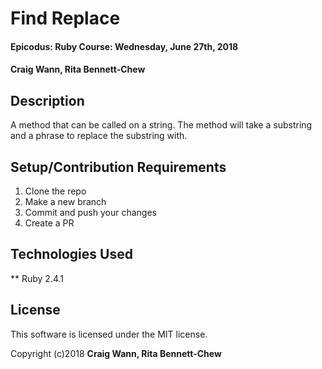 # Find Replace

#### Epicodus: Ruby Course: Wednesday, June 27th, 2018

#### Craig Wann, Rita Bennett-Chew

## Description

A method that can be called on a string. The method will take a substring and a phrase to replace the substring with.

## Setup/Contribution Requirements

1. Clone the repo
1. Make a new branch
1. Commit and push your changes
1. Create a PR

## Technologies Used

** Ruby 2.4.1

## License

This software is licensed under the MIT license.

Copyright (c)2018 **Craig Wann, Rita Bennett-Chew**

===============

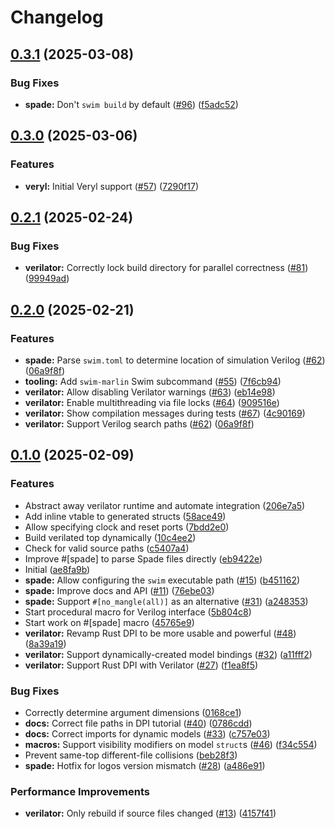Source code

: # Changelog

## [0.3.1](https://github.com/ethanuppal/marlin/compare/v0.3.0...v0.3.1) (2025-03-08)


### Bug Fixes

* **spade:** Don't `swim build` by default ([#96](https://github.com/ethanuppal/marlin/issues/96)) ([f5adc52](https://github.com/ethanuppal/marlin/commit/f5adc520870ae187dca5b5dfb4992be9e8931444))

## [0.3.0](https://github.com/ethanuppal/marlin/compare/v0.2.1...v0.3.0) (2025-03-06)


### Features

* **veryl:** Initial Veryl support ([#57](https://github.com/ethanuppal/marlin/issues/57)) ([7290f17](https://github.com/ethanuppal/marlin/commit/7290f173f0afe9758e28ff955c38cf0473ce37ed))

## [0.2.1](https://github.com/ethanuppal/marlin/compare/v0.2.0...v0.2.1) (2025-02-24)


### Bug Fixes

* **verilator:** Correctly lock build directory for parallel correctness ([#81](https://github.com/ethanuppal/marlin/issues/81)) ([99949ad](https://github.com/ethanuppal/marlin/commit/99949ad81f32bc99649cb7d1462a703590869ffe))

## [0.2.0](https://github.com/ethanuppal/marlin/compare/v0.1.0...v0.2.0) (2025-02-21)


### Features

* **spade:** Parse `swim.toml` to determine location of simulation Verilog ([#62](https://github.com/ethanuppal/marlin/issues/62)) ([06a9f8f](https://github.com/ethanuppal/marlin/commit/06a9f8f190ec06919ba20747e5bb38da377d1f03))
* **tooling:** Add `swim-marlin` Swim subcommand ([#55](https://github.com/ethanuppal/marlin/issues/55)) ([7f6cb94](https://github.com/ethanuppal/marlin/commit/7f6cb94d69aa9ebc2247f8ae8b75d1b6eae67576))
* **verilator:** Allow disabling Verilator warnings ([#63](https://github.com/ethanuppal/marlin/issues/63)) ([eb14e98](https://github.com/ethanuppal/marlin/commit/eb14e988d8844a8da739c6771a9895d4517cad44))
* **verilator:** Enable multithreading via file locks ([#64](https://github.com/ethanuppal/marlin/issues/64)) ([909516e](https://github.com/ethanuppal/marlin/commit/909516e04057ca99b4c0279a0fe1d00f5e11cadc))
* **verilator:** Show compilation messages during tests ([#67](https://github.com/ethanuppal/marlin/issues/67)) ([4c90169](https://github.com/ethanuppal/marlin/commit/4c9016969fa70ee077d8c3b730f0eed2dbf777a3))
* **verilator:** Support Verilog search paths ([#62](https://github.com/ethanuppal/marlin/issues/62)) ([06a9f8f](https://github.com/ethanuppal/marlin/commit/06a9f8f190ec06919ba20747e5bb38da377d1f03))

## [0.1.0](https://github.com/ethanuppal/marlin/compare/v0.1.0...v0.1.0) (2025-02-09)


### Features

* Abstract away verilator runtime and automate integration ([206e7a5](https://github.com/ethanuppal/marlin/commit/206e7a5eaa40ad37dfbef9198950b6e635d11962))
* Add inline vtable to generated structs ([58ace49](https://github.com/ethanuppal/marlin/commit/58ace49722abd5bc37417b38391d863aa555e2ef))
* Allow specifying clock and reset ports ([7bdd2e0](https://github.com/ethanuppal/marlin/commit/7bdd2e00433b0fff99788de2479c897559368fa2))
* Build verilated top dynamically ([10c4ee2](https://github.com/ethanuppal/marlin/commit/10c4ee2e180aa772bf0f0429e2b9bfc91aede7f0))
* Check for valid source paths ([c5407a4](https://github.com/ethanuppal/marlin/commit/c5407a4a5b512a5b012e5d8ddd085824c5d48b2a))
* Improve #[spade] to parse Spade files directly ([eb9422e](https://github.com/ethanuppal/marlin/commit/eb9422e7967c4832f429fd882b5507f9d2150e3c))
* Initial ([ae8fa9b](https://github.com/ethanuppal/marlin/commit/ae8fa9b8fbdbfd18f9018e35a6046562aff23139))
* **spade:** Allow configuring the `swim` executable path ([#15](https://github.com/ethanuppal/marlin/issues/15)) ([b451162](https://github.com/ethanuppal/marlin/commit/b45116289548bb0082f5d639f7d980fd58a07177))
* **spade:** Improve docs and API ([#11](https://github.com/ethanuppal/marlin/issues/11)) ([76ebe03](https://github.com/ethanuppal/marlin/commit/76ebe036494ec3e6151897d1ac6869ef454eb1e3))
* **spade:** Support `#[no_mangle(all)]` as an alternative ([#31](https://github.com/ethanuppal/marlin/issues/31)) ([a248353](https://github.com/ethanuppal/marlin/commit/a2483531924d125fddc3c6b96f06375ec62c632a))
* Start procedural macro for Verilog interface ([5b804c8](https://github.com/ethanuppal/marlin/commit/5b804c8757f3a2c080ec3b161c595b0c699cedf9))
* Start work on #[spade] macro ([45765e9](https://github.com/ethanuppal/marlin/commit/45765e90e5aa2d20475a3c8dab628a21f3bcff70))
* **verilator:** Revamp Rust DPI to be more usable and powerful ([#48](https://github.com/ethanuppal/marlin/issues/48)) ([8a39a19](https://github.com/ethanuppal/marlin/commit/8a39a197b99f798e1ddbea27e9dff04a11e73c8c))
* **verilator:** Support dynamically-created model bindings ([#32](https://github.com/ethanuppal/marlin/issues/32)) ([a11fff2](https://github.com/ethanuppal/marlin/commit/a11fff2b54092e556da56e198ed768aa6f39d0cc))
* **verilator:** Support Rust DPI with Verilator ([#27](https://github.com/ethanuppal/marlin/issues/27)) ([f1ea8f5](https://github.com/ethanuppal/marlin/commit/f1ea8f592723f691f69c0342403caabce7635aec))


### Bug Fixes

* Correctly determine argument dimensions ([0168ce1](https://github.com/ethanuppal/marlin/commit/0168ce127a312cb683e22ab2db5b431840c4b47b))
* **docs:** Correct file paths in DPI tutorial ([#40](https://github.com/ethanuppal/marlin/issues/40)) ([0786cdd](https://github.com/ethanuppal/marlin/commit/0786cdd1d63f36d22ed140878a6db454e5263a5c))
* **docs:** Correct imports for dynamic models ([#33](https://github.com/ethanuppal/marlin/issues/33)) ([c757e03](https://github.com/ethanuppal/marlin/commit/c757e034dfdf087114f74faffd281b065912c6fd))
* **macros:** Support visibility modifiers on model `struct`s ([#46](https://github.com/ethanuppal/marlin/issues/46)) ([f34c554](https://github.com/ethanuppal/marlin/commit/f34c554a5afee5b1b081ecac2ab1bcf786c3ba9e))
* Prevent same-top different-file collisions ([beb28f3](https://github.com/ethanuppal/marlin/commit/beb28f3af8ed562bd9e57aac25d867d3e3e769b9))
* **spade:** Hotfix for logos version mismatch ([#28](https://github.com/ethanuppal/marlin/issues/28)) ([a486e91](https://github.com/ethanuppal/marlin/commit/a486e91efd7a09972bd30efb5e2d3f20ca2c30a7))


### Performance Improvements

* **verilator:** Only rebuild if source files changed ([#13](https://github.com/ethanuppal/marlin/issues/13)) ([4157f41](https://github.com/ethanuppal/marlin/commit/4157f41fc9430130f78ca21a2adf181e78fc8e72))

===============

Determine how many lines of the records contain the word "Initial". Reply with the number by itself.

**Written answer**
2